*Task details:*
Pull from the data below each line where the word "отображение" occurs, and copy it.

---*---

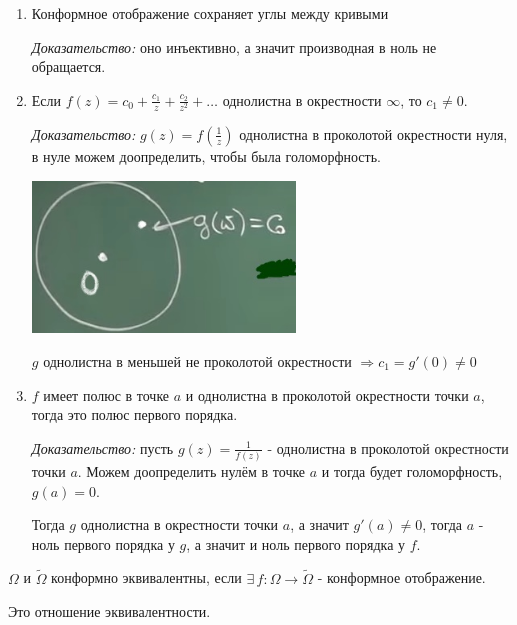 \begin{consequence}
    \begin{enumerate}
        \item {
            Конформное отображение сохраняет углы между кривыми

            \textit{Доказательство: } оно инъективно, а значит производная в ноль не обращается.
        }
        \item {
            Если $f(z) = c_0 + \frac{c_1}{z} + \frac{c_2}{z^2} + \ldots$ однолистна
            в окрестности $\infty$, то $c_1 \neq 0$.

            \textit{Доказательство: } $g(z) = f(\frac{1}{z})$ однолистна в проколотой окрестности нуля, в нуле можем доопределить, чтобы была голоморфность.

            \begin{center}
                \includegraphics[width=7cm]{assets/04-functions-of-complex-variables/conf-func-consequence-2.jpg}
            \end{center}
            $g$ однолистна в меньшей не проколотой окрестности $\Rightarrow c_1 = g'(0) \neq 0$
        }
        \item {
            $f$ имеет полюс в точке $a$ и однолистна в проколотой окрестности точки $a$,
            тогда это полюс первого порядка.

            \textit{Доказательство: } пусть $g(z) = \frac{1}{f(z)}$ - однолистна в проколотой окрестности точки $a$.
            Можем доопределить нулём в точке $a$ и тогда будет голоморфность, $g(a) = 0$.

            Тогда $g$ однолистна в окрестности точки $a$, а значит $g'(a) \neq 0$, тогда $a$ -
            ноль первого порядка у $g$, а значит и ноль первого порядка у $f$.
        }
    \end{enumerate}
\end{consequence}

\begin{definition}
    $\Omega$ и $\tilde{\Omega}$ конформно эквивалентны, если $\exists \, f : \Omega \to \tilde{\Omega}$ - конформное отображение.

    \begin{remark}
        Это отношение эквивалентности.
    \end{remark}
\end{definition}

---*---

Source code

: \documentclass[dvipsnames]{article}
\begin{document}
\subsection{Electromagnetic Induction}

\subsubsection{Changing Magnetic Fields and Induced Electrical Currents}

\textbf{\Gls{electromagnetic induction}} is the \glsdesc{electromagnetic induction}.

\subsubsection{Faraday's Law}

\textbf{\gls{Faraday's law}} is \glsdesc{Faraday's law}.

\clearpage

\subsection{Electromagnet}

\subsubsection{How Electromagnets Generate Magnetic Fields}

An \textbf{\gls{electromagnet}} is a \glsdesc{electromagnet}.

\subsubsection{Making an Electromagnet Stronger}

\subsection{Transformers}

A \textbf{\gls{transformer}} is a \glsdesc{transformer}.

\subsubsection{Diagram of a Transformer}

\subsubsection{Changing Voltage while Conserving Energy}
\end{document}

---*---

*Response for this exercise:*
            Конформное отображение сохраняет углы между кривыми
    $\Omega$ и $\tilde{\Omega}$ конформно эквивалентны, если $\exists \, f : \Omega \to \tilde{\Omega}$ - конформное отображение.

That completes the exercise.